La primera probada del vacío la tuvimos viniendo del aeropuerto de Calama a San Pedro de Atacama. Para mí, el cambio fue todavía más radical: venía de tu Santiago desquiciado (el taxista con el que me dejaste rompió todas las leyes de tránsito: municipales, estatales y federales), claxonazos y gente que se insultaba en un chileno ininteligible. Acá, apenas llevábamos diez minutos en el coche y, salvo el propio camino asfaltado y uno que otro altar católico al lado del camino, los rastros humanos empezaban a escasear, hasta que ya todo era piedra y la arena más seca del mundo, literalmente.

De San Pedro no tengo mucho que contarte. Aunque tiene vestigios de pueblo antiguo y hay ciertas partes que valen la pena históricamente, en la actualidad ya se lo comió el turismo. Los edificios de adobe son simpáticos pero no albergan más que proveedores de tours, restaurantes, hoteles y tienditas de souvenirs, casi todas de alpaca peruana o artesanías bolivianas, o sea, no mucho de aquí. Algo más auténtico son los bares que sirven pisco con Coca-cola y limón; sólo los extranjeros piden pisco sour.

Pero pierdo el hilo: lo importante es que estoy en el Valle de la Luna, y es verdad lo que todos dicen, no parece el planeta Tierra. Alguien en la NASA lo encontró semejante también con Marte, tanto así que incluso probaron un prototipo del Mars Rover acá, algunos años antes de la misión.

Casi nunca llueve —ya sé que si hablamos del desierto más seco del mundo suena a perogrullada, como dirías tú— pero, casualmente, hace algunas semanas ocurrió y eso genera un efecto increíble: la tierra roja se lava y deja a la vista la sal pegada a las piedras. Ante este panorama tan extraterrestre entendí por qué a alguien se le ocurriría algo como el mito de Pink Floyd, así que me dediqué a buscar el sitio donde tocarían, como si esa posibilidad estuviera en mis manos.

No se puede pasar por todos lados, porque ya sabrás que el valle es una reserva protegida. Aunque como seguramente has de suponer, por desgracia muchos no respetan y se pasan de los límites marcados por unas simples piedritas. Bueno, pero eso no quiere decir que podría hacer el concierto donde quisiera, hasta en mi imaginación pretendí respetar el ambiente.

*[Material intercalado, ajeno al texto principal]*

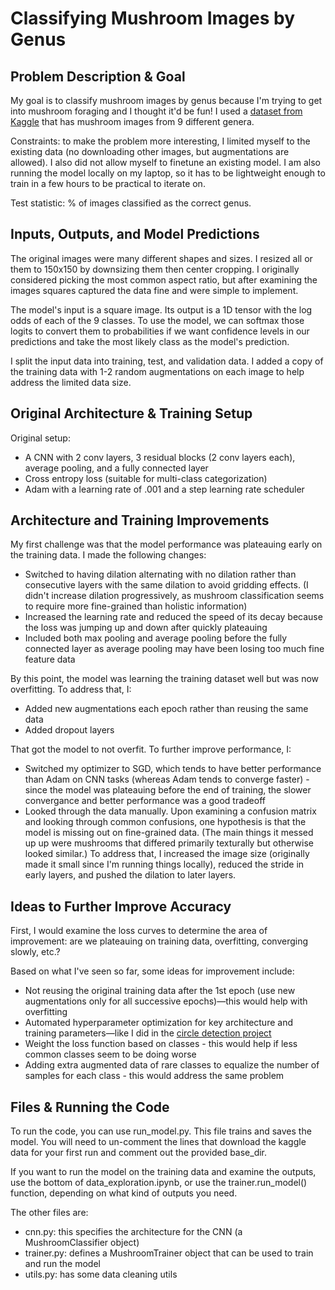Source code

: # Classifying Mushroom Images by Genus
## Problem Description & Goal
My goal is to classify mushroom images by genus because I'm trying to get into mushroom foraging and I thought it'd be fun! I used a [dataset from Kaggle](https://www.kaggle.com/datasets/maysee/mushrooms-classification-common-genuss-images) that has mushroom images from 9 different genera. 

Constraints: to make the problem more interesting, I limited myself to the existing data (no downloading other images, but augmentations are allowed). I also did not allow myself to finetune an existing model. I am also running the model locally on my laptop, so it has to be lightweight enough to train in a few hours to be practical to iterate on. 

Test statistic: % of images classified as the correct genus. 

## Inputs, Outputs, and Model Predictions
The original images were many different shapes and sizes. I resized all or them to 150x150 by downsizing them then center cropping. I originally considered picking the most common aspect ratio, but after examining the images squares captured the data fine and were simple to implement.

The model's input is a square image. Its output is a 1D tensor with the log odds of each of the 9 classes. To use the model, we can softmax those logits to convert them to probabilities if we want confidence levels in our predictions and take the most likely class as the model's prediction.

I split the input data into training, test, and validation data. I added a copy of the training data with 1-2 random augmentations on each image to help address the limited data size. 

## Original Architecture & Training Setup
Original setup:
- A CNN with 2 conv layers, 3 residual blocks (2 conv layers each), average pooling, and a fully connected layer 
- Cross entropy loss (suitable for multi-class categorization)
- Adam with a learning rate of .001 and a step learning rate scheduler

## Architecture and Training Improvements
My first challenge was that the model performance was plateauing early on the training data. I made the following changes:
- Switched to having dilation alternating with no dilation rather than consecutive layers with the same dilation to avoid gridding effects. (I didn't increase dilation progressively, as mushroom classification seems to require more fine-grained than holistic information)
- Increased the learning rate and reduced the speed of its decay because the loss was jumping up and down after quickly plateauing 
- Included both max pooling and average pooling before the fully connected layer as average pooling may have been losing too much fine feature data 

By this point, the model was learning the training dataset well but was now overfitting. To address that, I:
- Added new augmentations each epoch rather than reusing the same data
- Added dropout layers

That got the model to not overfit. To further improve performance, I:
- Switched my optimizer to SGD, which tends to have better performance than Adam on CNN tasks (whereas Adam tends to converge faster) - since the model was plateauing before the end of training, the slower convergance and better performance was a good tradeoff 
- Looked through the data manually. Upon examining a confusion matrix and looking through common confusions, one hypothesis is that the model is missing out on fine-grained data. (The main things it messed up up were mushrooms that differed primarily texturally but otherwise looked similar.) To address that, I increased the image size (originally made it small since I'm running things locally), reduced the stride in early layers, and pushed the dilation to later layers.

## Ideas to Further Improve Accuracy
First, I would examine the loss curves to determine the area of improvement: are we plateauing on training data, overfitting, converging slowly, etc.? 

Based on what I've seen so far, some ideas for improvement include:
- Not reusing the original training data after the 1st epoch (use new augmentations only for all successive epochs)—this would help with overfitting 
- Automated hyperparameter optimization for key architecture and training parameters—like I did in the [circle detection project](https://github.com/k-reddy/circle_detection)
- Weight the loss function based on classes - this would help if less common classes seem to be doing worse
- Adding extra augmented data of rare classes to equalize the number of samples for each class - this would address the same problem 

## Files & Running the Code
To run the code, you can use run_model.py. This file trains and saves the model. You will need to un-comment the lines that download the kaggle data for your first run and comment out the provided base_dir. 

If you want to run the model on the training data and examine the outputs, use the bottom of data_exploration.ipynb, or use the trainer.run_model() function, depending on what kind of outputs you need. 

The other files are:
- cnn.py: this specifies the architecture for the CNN (a MushroomClassifier object)
- trainer.py: defines a MushroomTrainer object that can be used to train and run the model 
- utils.py: has some data cleaning utils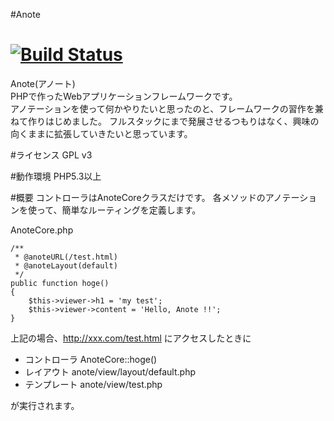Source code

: #Anote  

[![Build Status](https://secure.travis-ci.org/ackintosh/Anote.png?branch=master)](http://travis-ci.org/ackintosh/Anote)  
=====

Anote(アノート)  
PHPで作ったWebアプリケーションフレームワークです。  
アノテーションを使って何かやりたいと思ったのと、フレームワークの習作を兼ねて作りはじめました。	
フルスタックにまで発展させるつもりはなく、興味の向くままに拡張していきたいと思っています。	

#ライセンス
GPL v3  

#動作環境
PHP5.3以上  

#概要
コントローラはAnoteCoreクラスだけです。
各メソッドのアノテーションを使って、簡単なルーティングを定義します。

AnoteCore.php 

    /**
     * @anoteURL(/test.html)
     * @anoteLayout(default)
     */
    public function hoge()
    {
        $this->viewer->h1 = 'my test';
        $this->viewer->content = 'Hello, Anote !!';
    }

上記の場合、http://xxx.com/test.html にアクセスしたときに  

* コントローラ
AnoteCore::hoge()  
* レイアウト
anote/view/layout/default.php  
* テンプレート
anote/view/test.php  
  
が実行されます。  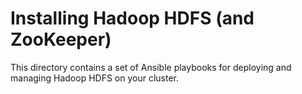 # Installing Hadoop HDFS (and ZooKeeper)

This directory contains a set of Ansible playbooks for deploying and managing Hadoop HDFS on your cluster.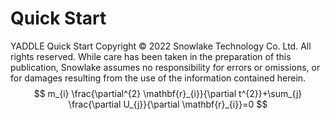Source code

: # Quick Start
YADDLE Quick Start Copyright © 2022 Snowlake Technology Co. Ltd. All rights reserved.
While care has been taken in the preparation of this publication, Snowlake assumes no responsibility for errors or omissions, or for damages resulting from the use of the information contained herein.
$$
m_{i} \frac{\partial^{2} \mathbf{r}_{i}}{\partial t^{2}}+\sum_{j} \frac{\partial U_{j}}{\partial \mathbf{r}_{i}}=0
$$
        
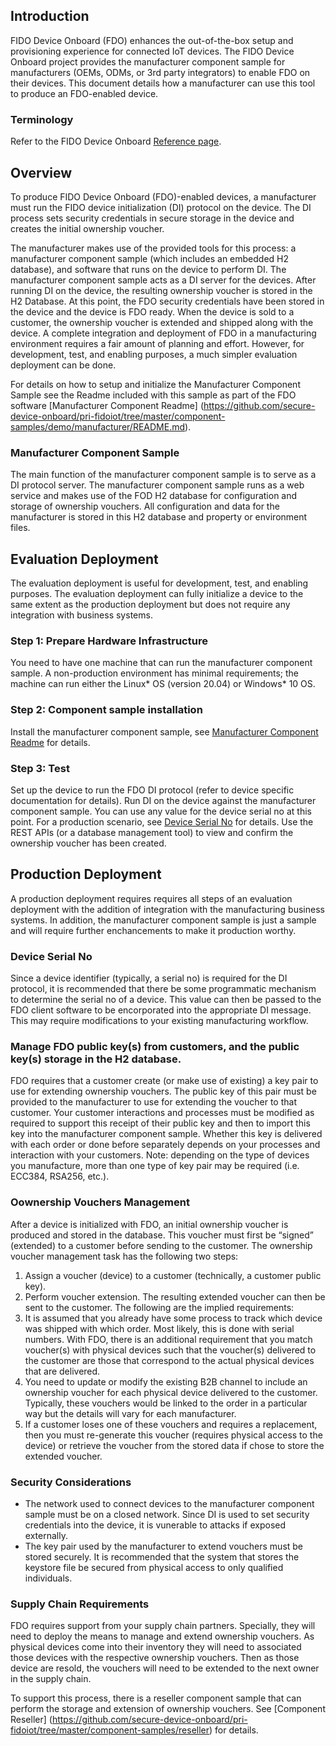 ## Introduction
FIDO Device Onboard (FDO) enhances the out-of-the-box setup and provisioning experience for connected IoT devices. The FIDO Device Onboard project provides the manufacturer component sample for manufacturers (OEMs, ODMs, or 3rd party integrators) to enable FDO on their devices. This document details how a manufacturer can use this tool to produce an FDO-enabled device. 

### Terminology
Refer to the FIDO Device Onboard [Reference page](../../reference.md).

## Overview
To produce FIDO Device Onboard (FDO)-enabled devices, a manufacturer must run the FIDO device initialization (DI) protocol on the device. The DI process sets security 
credentials in secure storage in the device and creates the initial ownership voucher.

The manufacturer makes use of the provided tools for this process: a manufacturer component sample (which includes an embedded H2 database), and software that runs on the device to perform DI. The manufacturer component sample acts as a DI server for the devices. After running DI on the device, the resulting ownership voucher is stored in the H2 Database. At this point, the FDO security credentials have been stored in the device and the device is FDO ready. When the device is sold to a customer, the ownership voucher is extended and shipped along with the device. A complete integration and deployment of FDO in a manufacturing environment requires a fair amount of planning and effort. However, for development, test, and enabling purposes, a much simpler evaluation deployment can be done. 

For details on how to setup and initialize the Manufacturer Component Sample see the Readme included with this sample as part of the FDO software [Manufacturer Component Readme] (https://github.com/secure-device-onboard/pri-fidoiot/tree/master/component-samples/demo/manufacturer/README.md).

### Manufacturer Component Sample
The main function of the manufacturer component sample is to serve as a DI protocol server. The manufacturer component sample runs as a web service and makes use of the FOD H2 database for configuration and storage of ownership vouchers. All configuration and data for the manufacturer is stored in this H2 database and property or environment files. 

## Evaluation Deployment
The evaluation deployment is useful for development, test, and enabling purposes. The evaluation deployment can fully initialize a device to the same extent as the production deployment but does not require any integration with business systems.
### Step 1: Prepare Hardware Infrastructure
You need to have one machine that can run the manufacturer component sample. A non-production environment has minimal requirements; the machine can run either the Linux* OS (version 20.04) or Windows\* 10 OS.
### Step 2: Component sample installation
Install the manufacturer component sample, see [Manufacturer Component Readme](#https://github.com/secure-device-onboard/pri-fidoiot/tree/master/component-samples/demo/manufacturer/README.md) for details. 
### Step 3: Test
Set up the device to run the FDO DI protocol (refer to device specific documentation for details). Run DI on the device against the manufacturer component sample. You can use any value for the device serial no at this point. For a production scenario, see [Device Serial No](device-mfg-info.md) for details. Use the REST APIs (or a database management tool) to view and confirm the ownership voucher has been created.

## Production Deployment
A production deployment requires requires all steps of an evaluation deployment with the addition of integration with the manufacturing business systems. In addition, the manufacturer component sample is just a sample and will require further enchancements to make it production worthy.

### Device Serial No
Since a device identifier (typically, a serial no) is required for the DI protocol, it is recommended that there be some programmatic mechanism to determine the serial no of a device. This value can then be passed to the FDO client software to be encorporated into the appropriate DI message. This may require modifications to your existing manufacturing workflow.

### Manage FDO public key(s) from customers, and the public key(s) storage in the H2 database. 
FDO requires that a customer create (or make use of existing) a key pair to use for extending ownership vouchers. The public key of this pair must be provided to the manufacturer to use for extending the voucher to that customer. Your customer interactions and processes must be modified as required to support this receipt of their public key and then to import this key into the manufacturer component sample. Whether this key is delivered with each order or done before separately depends on your processes and interaction with your customers.
Note: depending on the type of devices you manufacture, more than one type of key pair may be required (i.e. ECC384, RSA256, etc.).

### Oownership Vouchers Management
After a device is initialized with FDO, an initial ownership voucher is produced and stored in the database. This voucher must first be “signed” (extended) to a customer before sending 
to the customer. The ownership voucher management task has the following two steps: 
1.	Assign a voucher (device) to a customer (technically, a customer public key). 
2.	Perform voucher extension. The resulting extended voucher can then be sent to the customer.
The following are the implied requirements:
1.	It is assumed that you already have some process to track which device was shipped with which order. Most likely, this is done with serial numbers. With FDO, there is an additional 
requirement that you match voucher(s) with physical devices such that the voucher(s) delivered to the customer are those that correspond to the actual physical devices that are delivered.
2.	You need to update or modify the existing B2B channel to include an ownership voucher for each physical device delivered to the customer. Typically, these vouchers would be linked to 
the order in a particular way but the details will vary for each manufacturer.
3.	If a customer loses one of these vouchers and requires a replacement, then you must re-generate this voucher (requires physical access to the device) or retrieve the voucher from the 
stored data if chose to store the extended voucher.

### Security Considerations
* The network used to connect devices to the manufacturer component sample must be on a closed network. Since DI is used to set security credentials into the device, it is vunerable to
attacks if exposed externally. 
* The key pair used by the manufacturer to extend vouchers must be stored securely. It is recommended that the system that stores the keystore file be secured from physical access to
only qualified individuals. 

### Supply Chain Requirements
FDO requires support from your supply chain partners. Specially, they will need to deploy the means to manage and extend ownership vouchers. As physical devices come into their inventory they will need to associated those devices with the respective ownership vouchers. Then as those device are resold, the vouchers will need to be extended to the next owner in the supply chain. 

To support this process, there is a reseller component sample that can perform the storage and extension of ownership vouchers. See [Component Reseller] (https://github.com/secure-device-onboard/pri-fidoiot/tree/master/component-samples/reseller) for details.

Y de hecho, dentro del Valle de la Luna me resultó un poco inviable, porque aun cuando uno de los guías dice que tiene gran acústica (tal vez sea otro mito más), el suelo es uno de los máximos atractivos y quedaría totalmente destruido. La textura es como de masa para pizza, con colores café claro, rojizo y en partes mezclada con el blanco de la sal; se siente muy maleable y suave, frágil. En algunas partes hay arena más dura, pero no es rasposa ni hostil, por lo menos no en esta zona.

A lo mejor el concierto podría ser aquí mismo en la Cordillera de la Sal, pero en otro valle cercano, el de la Muerte —o de Marte—. La gente hace sandboard, aunque el guía dice que más bien todos terminan rodando en las partes más empinadas, donde se forma una especie de auditorio. Ésa fue la primera opción que vi más o menos realizable, pero como nuestra parada fue muy rápida (teníamos que apurarnos para llegar a otro lado a ver el atardecer) no te puedo decir con certeza que sea idónea.

Antes de salir del valle pasamos a ver Las Tres Marías —homónimo del lugar donde conociste el huitlacoche, saliendo del DF—, tres piedras que añaden extrañeza al paisaje. Puedes verlas sólo a cierta distancia, ahí el guía sí se puso estricto para que nadie se pasara de las marcas. Para estas alturas mejor me resigné a que no habría tal concierto. Me daba pena imaginar las consecuencias que generaría un sistema de sonido como el que Waters lleva a las giras, y ni pensar de lo que la gente podría hacerle. Yo no sé cómo en México se han atrevido a hacer eventos en ruinas que son igual de frágiles que estos sitios.

Mientras estábamos en Las Tres Marías el sol quedó detrás de la cordillera, y pensé que ésa había sido nuestra parada para ver el atardecer. Tomé unas fotos con los últimos rayos de esa luz bonita y me di por bien servido, subí al camioncito y me quedé dormido, esperando nuestro regreso a San Pedro.

Como a la media hora paramos a espaldas de la Cordillera de la Sal, en una escala que no existía en el itinerario. Era el dark side del Valle de la Luna, el sitio perfecto para el concierto imposible, lo supe de inmediato.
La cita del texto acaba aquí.